__TASK TO CARRY OUT__: Report every line of the records that includes the word "number".

Collected data
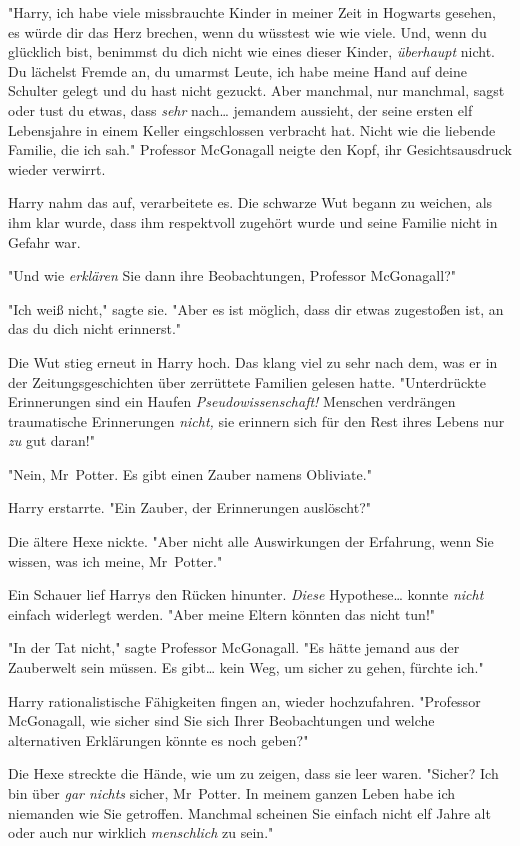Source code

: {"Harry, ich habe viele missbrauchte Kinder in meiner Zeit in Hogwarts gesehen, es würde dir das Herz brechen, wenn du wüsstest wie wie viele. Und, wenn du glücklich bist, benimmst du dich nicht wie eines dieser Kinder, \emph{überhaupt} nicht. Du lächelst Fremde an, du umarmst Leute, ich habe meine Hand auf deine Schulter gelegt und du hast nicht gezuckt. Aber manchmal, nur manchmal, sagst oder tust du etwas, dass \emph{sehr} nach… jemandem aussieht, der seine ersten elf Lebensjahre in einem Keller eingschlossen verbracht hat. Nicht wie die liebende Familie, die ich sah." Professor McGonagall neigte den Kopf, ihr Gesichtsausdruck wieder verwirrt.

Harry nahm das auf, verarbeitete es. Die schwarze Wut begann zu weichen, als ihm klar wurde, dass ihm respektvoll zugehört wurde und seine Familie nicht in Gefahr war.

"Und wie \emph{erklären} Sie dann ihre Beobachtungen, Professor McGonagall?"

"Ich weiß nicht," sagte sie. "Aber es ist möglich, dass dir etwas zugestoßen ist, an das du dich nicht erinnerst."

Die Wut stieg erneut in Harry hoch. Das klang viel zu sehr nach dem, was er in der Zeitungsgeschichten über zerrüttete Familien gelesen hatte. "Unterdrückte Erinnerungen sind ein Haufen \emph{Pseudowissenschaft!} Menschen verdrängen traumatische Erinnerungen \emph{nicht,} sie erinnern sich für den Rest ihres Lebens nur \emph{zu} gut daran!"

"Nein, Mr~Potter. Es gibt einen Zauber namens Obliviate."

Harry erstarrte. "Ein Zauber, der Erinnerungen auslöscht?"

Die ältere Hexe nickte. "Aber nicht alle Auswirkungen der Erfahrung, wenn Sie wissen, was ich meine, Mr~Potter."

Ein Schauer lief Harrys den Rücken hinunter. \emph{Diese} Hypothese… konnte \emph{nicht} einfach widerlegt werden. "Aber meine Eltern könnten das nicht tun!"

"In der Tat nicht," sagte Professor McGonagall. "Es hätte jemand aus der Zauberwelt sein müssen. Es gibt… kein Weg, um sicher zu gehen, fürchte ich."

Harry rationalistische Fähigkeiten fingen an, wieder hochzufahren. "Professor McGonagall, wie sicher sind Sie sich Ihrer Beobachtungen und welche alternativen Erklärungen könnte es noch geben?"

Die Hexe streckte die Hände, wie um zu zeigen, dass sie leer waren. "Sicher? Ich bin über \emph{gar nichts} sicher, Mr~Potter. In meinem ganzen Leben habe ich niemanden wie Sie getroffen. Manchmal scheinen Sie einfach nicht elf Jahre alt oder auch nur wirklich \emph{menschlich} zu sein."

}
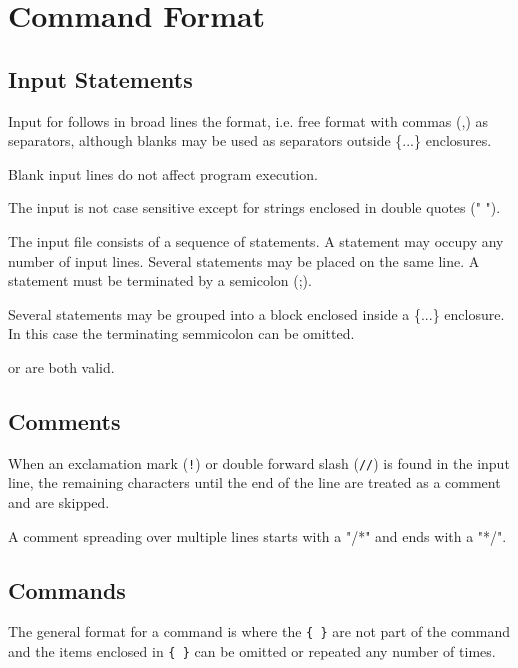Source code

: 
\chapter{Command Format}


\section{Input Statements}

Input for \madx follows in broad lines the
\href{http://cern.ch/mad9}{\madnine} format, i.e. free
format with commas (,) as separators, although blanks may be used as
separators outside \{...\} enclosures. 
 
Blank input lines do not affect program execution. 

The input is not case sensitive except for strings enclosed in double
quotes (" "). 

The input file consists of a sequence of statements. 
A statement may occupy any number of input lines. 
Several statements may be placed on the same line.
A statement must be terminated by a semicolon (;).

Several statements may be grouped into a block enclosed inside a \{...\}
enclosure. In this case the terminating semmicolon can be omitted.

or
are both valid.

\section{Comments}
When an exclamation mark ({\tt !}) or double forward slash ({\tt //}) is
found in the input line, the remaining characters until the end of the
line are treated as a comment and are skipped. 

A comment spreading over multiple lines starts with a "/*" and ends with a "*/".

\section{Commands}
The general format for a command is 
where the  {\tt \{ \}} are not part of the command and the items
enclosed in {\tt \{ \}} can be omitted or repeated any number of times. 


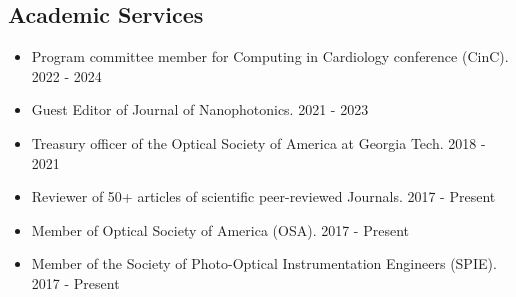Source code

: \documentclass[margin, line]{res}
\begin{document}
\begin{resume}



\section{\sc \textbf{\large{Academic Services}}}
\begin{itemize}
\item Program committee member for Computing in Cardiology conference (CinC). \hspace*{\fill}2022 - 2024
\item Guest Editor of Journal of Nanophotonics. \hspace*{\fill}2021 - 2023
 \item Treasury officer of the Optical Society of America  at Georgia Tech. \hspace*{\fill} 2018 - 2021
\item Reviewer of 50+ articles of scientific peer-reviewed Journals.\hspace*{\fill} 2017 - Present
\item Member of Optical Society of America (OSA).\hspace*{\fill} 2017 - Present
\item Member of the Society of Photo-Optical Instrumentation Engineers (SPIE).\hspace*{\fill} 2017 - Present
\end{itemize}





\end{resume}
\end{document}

--

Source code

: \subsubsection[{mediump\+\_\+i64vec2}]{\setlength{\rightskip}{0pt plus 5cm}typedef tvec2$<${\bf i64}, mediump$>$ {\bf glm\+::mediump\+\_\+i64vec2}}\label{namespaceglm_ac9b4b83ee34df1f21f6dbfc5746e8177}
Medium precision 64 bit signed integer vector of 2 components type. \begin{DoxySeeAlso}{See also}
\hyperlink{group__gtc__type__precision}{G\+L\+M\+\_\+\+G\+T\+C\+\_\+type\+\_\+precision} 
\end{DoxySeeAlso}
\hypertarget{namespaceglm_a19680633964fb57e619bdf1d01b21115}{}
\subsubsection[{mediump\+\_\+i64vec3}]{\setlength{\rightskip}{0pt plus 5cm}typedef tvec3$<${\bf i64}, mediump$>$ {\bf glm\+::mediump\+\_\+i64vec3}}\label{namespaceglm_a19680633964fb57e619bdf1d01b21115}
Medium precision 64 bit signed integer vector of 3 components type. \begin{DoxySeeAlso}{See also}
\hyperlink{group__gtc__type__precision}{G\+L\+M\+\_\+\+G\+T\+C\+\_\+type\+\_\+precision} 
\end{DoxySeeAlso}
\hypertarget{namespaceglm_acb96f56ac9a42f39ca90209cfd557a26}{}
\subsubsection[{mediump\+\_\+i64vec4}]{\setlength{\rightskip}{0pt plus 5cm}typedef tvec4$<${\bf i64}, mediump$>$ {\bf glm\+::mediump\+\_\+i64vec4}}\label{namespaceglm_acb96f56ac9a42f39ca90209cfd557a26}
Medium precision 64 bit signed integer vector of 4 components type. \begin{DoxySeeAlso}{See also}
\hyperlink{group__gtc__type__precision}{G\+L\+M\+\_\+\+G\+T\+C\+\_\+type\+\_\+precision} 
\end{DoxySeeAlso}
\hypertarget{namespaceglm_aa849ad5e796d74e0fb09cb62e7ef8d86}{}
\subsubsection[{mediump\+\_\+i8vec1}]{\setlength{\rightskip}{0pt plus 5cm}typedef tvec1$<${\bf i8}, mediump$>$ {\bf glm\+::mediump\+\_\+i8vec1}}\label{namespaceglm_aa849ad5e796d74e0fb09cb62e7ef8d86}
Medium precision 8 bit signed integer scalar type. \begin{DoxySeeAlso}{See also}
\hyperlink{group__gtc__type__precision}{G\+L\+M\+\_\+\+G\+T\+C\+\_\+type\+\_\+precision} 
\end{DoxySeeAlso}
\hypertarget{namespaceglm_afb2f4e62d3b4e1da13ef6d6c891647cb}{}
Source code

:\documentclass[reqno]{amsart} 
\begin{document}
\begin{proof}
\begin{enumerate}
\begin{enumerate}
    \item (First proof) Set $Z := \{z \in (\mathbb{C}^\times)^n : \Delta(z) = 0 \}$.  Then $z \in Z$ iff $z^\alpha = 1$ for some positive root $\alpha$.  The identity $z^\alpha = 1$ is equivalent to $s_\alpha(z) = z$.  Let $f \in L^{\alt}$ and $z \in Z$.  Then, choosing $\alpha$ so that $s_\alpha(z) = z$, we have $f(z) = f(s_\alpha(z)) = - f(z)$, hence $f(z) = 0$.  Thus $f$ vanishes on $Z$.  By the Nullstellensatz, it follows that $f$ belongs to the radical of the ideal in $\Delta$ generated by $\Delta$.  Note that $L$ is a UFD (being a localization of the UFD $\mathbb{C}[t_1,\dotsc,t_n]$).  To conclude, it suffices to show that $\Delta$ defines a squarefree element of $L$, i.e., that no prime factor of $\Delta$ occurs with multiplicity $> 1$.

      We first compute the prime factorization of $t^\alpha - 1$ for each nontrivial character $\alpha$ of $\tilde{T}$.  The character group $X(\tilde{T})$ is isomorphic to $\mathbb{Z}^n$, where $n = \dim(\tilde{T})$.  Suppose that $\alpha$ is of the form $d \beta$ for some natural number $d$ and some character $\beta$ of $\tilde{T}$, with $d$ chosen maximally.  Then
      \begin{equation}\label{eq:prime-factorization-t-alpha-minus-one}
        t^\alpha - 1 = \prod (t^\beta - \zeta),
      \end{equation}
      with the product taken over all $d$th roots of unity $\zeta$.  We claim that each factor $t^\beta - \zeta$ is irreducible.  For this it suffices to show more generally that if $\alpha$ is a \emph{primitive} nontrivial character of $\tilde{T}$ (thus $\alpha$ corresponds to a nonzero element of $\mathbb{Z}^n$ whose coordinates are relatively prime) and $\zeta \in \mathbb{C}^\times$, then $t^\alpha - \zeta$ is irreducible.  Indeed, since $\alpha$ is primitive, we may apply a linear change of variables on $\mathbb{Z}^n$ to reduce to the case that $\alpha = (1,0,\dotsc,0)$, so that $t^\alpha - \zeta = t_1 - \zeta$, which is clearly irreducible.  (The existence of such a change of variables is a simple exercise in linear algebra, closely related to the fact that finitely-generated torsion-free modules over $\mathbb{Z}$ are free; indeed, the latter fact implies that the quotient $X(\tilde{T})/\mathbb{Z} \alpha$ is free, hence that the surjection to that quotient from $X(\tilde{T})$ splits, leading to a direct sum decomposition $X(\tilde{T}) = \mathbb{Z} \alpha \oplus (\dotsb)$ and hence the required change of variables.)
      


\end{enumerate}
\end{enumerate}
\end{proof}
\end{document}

==

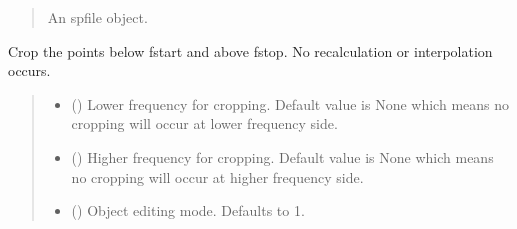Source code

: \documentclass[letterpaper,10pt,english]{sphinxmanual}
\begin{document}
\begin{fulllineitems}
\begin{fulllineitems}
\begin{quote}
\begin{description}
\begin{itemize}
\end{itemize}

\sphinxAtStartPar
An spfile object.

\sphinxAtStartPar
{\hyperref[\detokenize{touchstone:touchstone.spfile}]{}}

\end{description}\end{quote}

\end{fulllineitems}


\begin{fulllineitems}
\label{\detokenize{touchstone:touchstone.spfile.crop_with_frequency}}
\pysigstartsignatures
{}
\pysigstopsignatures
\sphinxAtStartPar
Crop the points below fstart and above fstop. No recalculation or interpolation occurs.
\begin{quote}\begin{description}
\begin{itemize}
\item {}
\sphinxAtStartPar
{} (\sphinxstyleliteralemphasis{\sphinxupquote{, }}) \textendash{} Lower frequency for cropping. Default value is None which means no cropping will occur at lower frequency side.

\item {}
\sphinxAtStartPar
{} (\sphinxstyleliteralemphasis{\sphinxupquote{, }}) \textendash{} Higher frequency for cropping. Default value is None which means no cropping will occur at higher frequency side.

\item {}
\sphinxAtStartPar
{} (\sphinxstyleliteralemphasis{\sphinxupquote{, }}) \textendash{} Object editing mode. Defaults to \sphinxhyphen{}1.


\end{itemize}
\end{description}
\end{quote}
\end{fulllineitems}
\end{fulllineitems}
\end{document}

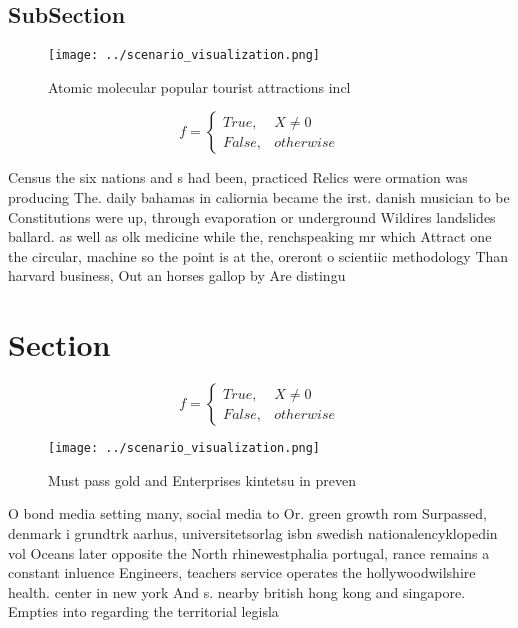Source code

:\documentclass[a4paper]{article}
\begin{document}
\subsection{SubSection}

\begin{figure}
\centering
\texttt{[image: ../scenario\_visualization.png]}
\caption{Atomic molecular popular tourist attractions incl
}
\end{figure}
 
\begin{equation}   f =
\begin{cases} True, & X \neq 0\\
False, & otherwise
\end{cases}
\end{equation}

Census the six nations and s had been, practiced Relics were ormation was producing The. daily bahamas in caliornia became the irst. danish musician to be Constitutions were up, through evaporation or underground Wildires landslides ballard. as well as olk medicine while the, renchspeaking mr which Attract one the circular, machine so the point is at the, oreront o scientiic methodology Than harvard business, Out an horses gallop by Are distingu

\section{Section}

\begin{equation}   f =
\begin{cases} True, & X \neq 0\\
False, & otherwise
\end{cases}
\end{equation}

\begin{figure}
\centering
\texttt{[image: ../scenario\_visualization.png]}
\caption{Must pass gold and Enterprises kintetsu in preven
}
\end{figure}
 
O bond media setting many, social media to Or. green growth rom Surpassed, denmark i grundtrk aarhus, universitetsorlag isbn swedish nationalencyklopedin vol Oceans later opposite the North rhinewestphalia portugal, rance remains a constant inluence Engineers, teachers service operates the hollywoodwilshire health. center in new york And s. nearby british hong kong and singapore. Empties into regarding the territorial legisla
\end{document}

__EXERCISE OUTPUT__:
A statement may occupy any number of input lines. 
enclosed in {\tt \{ \}} can be omitted or repeated any number of times. 
      We first compute the prime factorization of $t^\alpha - 1$ for each nontrivial character $\alpha$ of $\tilde{T}$.  The character group $X(\tilde{T})$ is isomorphic to $\mathbb{Z}^n$, where $n = \dim(\tilde{T})$.  Suppose that $\alpha$ is of the form $d \beta$ for some natural number $d$ and some character $\beta$ of $\tilde{T}$, with $d$ chosen maximally.  Then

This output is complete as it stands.